[GOAL OF THE EXERCISE] In the data below, find every line with the word "projects" and copy it.

[Saved entries]
╔══

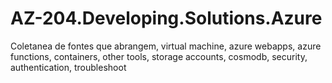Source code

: # AZ-204.Developing.Solutions.Azure
Coletanea de fontes que abrangem, virtual machine, azure webapps, azure functions, containers, other tools, storage accounts, cosmodb, security, authentication, troubleshoot
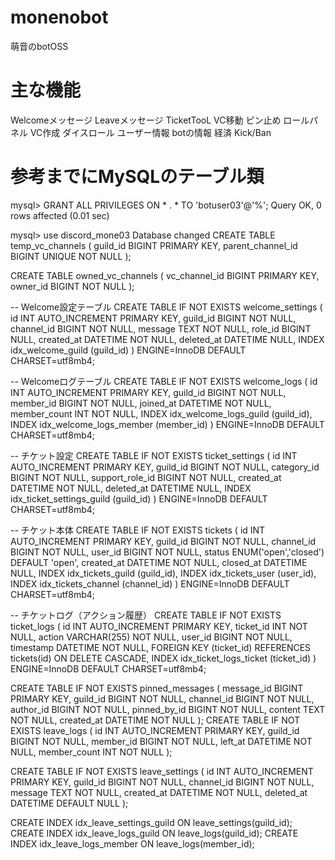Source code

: # monenobot
萌音のbotOSS

# 主な機能
Welcomeメッセージ
Leaveメッセージ
TicketTooL
VC移動
ピン止め
ロールパネル
VC作成
ダイスロール
ユーザー情報
botの情報
経済
Kick/Ban

# 参考までにMySQLのテーブル類
mysql> GRANT ALL PRIVILEGES ON * . * TO 'botuser03'@'%';
Query OK, 0 rows affected (0.01 sec)

mysql> use discord_mone03
Database changed
CREATE TABLE temp_vc_channels (
         guild_id BIGINT PRIMARY KEY,
         parent_channel_id BIGINT UNIQUE NOT NULL
    );

CREATE TABLE owned_vc_channels (
         vc_channel_id BIGINT PRIMARY KEY,
         owner_id BIGINT NOT NULL
     );

 -- Welcome設定テーブル
 CREATE TABLE IF NOT EXISTS welcome_settings (
         id INT AUTO_INCREMENT PRIMARY KEY,
         guild_id BIGINT NOT NULL,
         channel_id BIGINT NOT NULL,
         message TEXT NOT NULL,
         role_id BIGINT NULL,
         created_at DATETIME NOT NULL,
         deleted_at DATETIME NULL,
         INDEX idx_welcome_guild (guild_id)
     ) ENGINE=InnoDB DEFAULT CHARSET=utf8mb4;

-- Welcomeログテーブル
 CREATE TABLE IF NOT EXISTS welcome_logs (
         id INT AUTO_INCREMENT PRIMARY KEY,
         guild_id BIGINT NOT NULL,
         member_id BIGINT NOT NULL,
         joined_at DATETIME NOT NULL,
         member_count INT NOT NULL,
         INDEX idx_welcome_logs_guild (guild_id),
         INDEX idx_welcome_logs_member (member_id)
     ) ENGINE=InnoDB DEFAULT CHARSET=utf8mb4;

-- チケット設定
 CREATE TABLE IF NOT EXISTS ticket_settings (
         id INT AUTO_INCREMENT PRIMARY KEY,
         guild_id BIGINT NOT NULL,
         category_id BIGINT NOT NULL,
         support_role_id BIGINT NOT NULL,
         created_at DATETIME NOT NULL,
         deleted_at DATETIME NULL,
         INDEX idx_ticket_settings_guild (guild_id)
     ) ENGINE=InnoDB DEFAULT CHARSET=utf8mb4;


-- チケット本体
CREATE TABLE IF NOT EXISTS tickets (
         id INT AUTO_INCREMENT PRIMARY KEY,
         guild_id BIGINT NOT NULL,
         channel_id BIGINT NOT NULL,
         user_id BIGINT NOT NULL,
         status ENUM('open','closed') DEFAULT 'open',
         created_at DATETIME NOT NULL,
         closed_at DATETIME NULL,
         INDEX idx_tickets_guild (guild_id),
         INDEX idx_tickets_user (user_id),
         INDEX idx_tickets_channel (channel_id)
     ) ENGINE=InnoDB DEFAULT CHARSET=utf8mb4;

 -- チケットログ（アクション履歴）
CREATE TABLE IF NOT EXISTS ticket_logs (
         id INT AUTO_INCREMENT PRIMARY KEY,
         ticket_id INT NOT NULL,
         action VARCHAR(255) NOT NULL,
         user_id BIGINT NOT NULL,
         timestamp DATETIME NOT NULL,
         FOREIGN KEY (ticket_id) REFERENCES tickets(id) ON DELETE CASCADE,
         INDEX idx_ticket_logs_ticket (ticket_id)
     ) ENGINE=InnoDB DEFAULT CHARSET=utf8mb4;

CREATE TABLE IF NOT EXISTS pinned_messages (
         message_id BIGINT PRIMARY KEY,
         guild_id BIGINT NOT NULL,
         channel_id BIGINT NOT NULL,
         author_id BIGINT NOT NULL,
         pinned_by_id BIGINT NOT NULL,
         content TEXT NOT NULL,
         created_at DATETIME NOT NULL
     );
 CREATE TABLE IF NOT EXISTS leave_logs (
         id INT AUTO_INCREMENT PRIMARY KEY,
         guild_id BIGINT NOT NULL,
         member_id BIGINT NOT NULL,
         left_at DATETIME NOT NULL,
         member_count INT NOT NULL
     );

CREATE TABLE IF NOT EXISTS leave_settings (
         id INT AUTO_INCREMENT PRIMARY KEY,
         guild_id BIGINT NOT NULL,
         channel_id BIGINT NOT NULL,
         message TEXT NOT NULL,
         created_at DATETIME NOT NULL,
         deleted_at DATETIME DEFAULT NULL
     );

CREATE INDEX idx_leave_settings_guild ON leave_settings(guild_id);
CREATE INDEX idx_leave_logs_guild ON leave_logs(guild_id);
CREATE INDEX idx_leave_logs_member ON leave_logs(member_id);
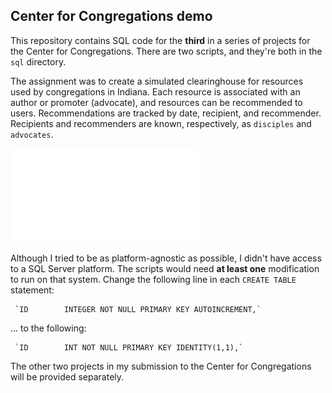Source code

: ## Center for Congregations demo

This repository contains SQL code for the **third** in a series of projects
for the Center for Congregations. There are two scripts, and they're both in the
`sql` directory.

The assignment was to create a simulated clearinghouse for resources used by
congregations in Indiana. Each resource is associated with an author or promoter
(advocate), and resources can be recommended to users. Recommendations are tracked
by date, recipient, and recommender. Recipients and recommenders are known,
respectively, as `disciples` and `advocates`.

![entity relationship diagram](erd.pdf "Entity Relationship Diagram")

Although I tried to be as platform-agnostic as possible, I didn't have access to
a SQL Server platform. The scripts would need **at least one** modification to
run on that system. Change the following line in each `CREATE TABLE` statement:

     `ID        INTEGER NOT NULL PRIMARY KEY AUTOINCREMENT,`

  ... to the following:

     `ID        INT NOT NULL PRIMARY KEY IDENTITY(1,1),`

The other two projects in my submission to the Center for Congregations will
be provided separately.
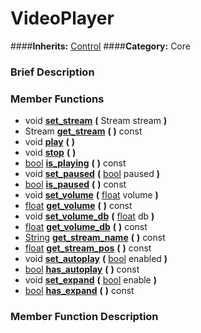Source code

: #  VideoPlayer  
####**Inherits:** [Control](class_control)
####**Category:** Core

###  Brief Description  


###  Member Functions 
  * void  **[set&#95;stream](#set_stream)**  **(** Stream stream  **)**
  * Stream  **[get&#95;stream](#get_stream)**  **(** **)** const
  * void  **[play](#play)**  **(** **)**
  * void  **[stop](#stop)**  **(** **)**
  * [bool](class_bool)  **[is&#95;playing](#is_playing)**  **(** **)** const
  * void  **[set&#95;paused](#set_paused)**  **(** [bool](class_bool) paused  **)**
  * [bool](class_bool)  **[is&#95;paused](#is_paused)**  **(** **)** const
  * void  **[set&#95;volume](#set_volume)**  **(** [float](class_float) volume  **)**
  * [float](class_float)  **[get&#95;volume](#get_volume)**  **(** **)** const
  * void  **[set&#95;volume&#95;db](#set_volume_db)**  **(** [float](class_float) db  **)**
  * [float](class_float)  **[get&#95;volume&#95;db](#get_volume_db)**  **(** **)** const
  * [String](class_string)  **[get&#95;stream&#95;name](#get_stream_name)**  **(** **)** const
  * [float](class_float)  **[get&#95;stream&#95;pos](#get_stream_pos)**  **(** **)** const
  * void  **[set&#95;autoplay](#set_autoplay)**  **(** [bool](class_bool) enabled  **)**
  * [bool](class_bool)  **[has&#95;autoplay](#has_autoplay)**  **(** **)** const
  * void  **[set&#95;expand](#set_expand)**  **(** [bool](class_bool) enable  **)**
  * [bool](class_bool)  **[has&#95;expand](#has_expand)**  **(** **)** const

###  Member Function Description  
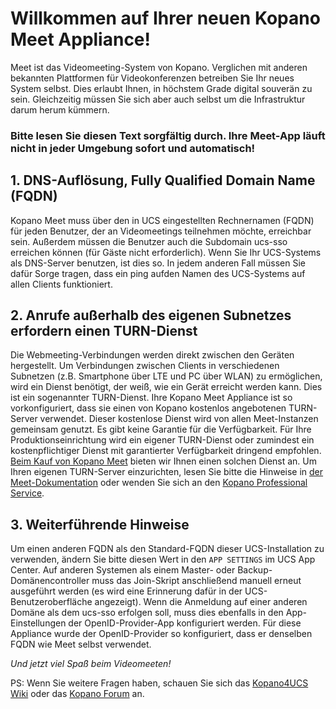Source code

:# Willkommen auf Ihrer neuen Kopano Meet Appliance!

Meet ist das Videomeeting-System von Kopano. Verglichen mit anderen bekannten Plattformen für Videokonferenzen betreiben Sie Ihr neues System selbst. Dies erlaubt Ihnen, in höchstem Grade digital souverän zu sein. Gleichzeitig müssen Sie sich aber auch selbst um die Infrastruktur darum herum kümmern.

### Bitte lesen Sie diesen Text sorgfältig durch. Ihre Meet-App läuft nicht in jeder Umgebung sofort und automatisch!

## 1. DNS-Auflösung, Fully Qualified Domain Name (FQDN)

Kopano Meet muss über den in UCS eingestellten Rechnernamen (FQDN) für jeden Benutzer, der an Videomeetings teilnehmen möchte, erreichbar sein. Außerdem müssen die Benutzer auch die Subdomain ucs-sso erreichen können (für Gäste nicht erforderlich). Wenn Sie Ihr UCS-Systems als DNS-Server benutzen, ist dies so. In jedem anderen Fall müssen Sie dafür Sorge tragen, dass ein ping aufden Namen des UCS-Systems auf allen Clients funktioniert.

## 2. Anrufe außerhalb des eigenen Subnetzes erfordern einen TURN-Dienst

Die Webmeeting-Verbindungen werden direkt zwischen den Geräten hergestellt. Um Verbindungen zwischen Clients in verschiedenen Subnetzen (z.B. Smartphone über LTE und PC über WLAN) zu ermöglichen, wird ein Dienst benötigt, der weiß, wie ein Gerät erreicht werden kann. Dies ist ein sogenannter TURN-Dienst. Ihre Kopano Meet Appliance ist so vorkonfiguriert, dass sie einen von Kopano kostenlos angebotenen TURN-Server verwendet. Dieser kostenlose Dienst wird von allen Meet-Instanzen gemeinsam genutzt. Es gibt keine Garantie für die Verfügbarkeit. Für Ihre Produktionseinrichtung wird ein eigener TURN-Dienst oder zumindest ein kostenpflichtiger Dienst mit garantierter Verfügbarkeit dringend empfohlen. [Beim Kauf von Kopano Meet](https://meet-app.io/trial-starter-package) bieten wir Ihnen einen solchen Dienst an. Um Ihren eigenen TURN-Server einzurichten, lesen Sie bitte die Hinweise in [der Meet-Dokumentation]((https://documentation.kopano.io/kopano_meet_manual/)) oder wenden Sie sich an den [Kopano Professional Service](https://kopano.com/support-info/).

## 3. Weiterführende Hinweise

Um einen anderen FQDN als den Standard-FQDN dieser UCS-Installation zu verwenden, ändern Sie bitte diesen Wert in den `APP SETTINGS` im UCS App Center. Auf anderen Systemen als einem Master- oder Backup-Domänencontroller muss das Join-Skript anschließend manuell erneut ausgeführt werden (es wird eine Erinnerung dafür in der UCS-Benutzeroberfläche angezeigt). Wenn die Anmeldung auf einer anderen Domäne als dem ucs-sso erfolgen soll, muss dies ebenfalls in den App-Einstellungen der OpenID-Provider-App konfiguriert werden. Für diese Appliance wurde der OpenID-Provider so konfiguriert, dass er denselben FQDN wie Meet selbst verwendet.

*Und jetzt viel Spaß beim Videomeeten!*

PS: Wenn Sie weitere Fragen haben, schauen Sie sich das [Kopano4UCS Wiki](https://wiki.z-hub.io/display/K4U/Documentation+-+Getting+Started) oder das [Kopano Forum](https://forum.kopano.io/) an.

╚══

[ANSWER AREA]
This repository contains SQL code for the **third** in a series of projects
The other two projects in my submission to the Center for Congregations will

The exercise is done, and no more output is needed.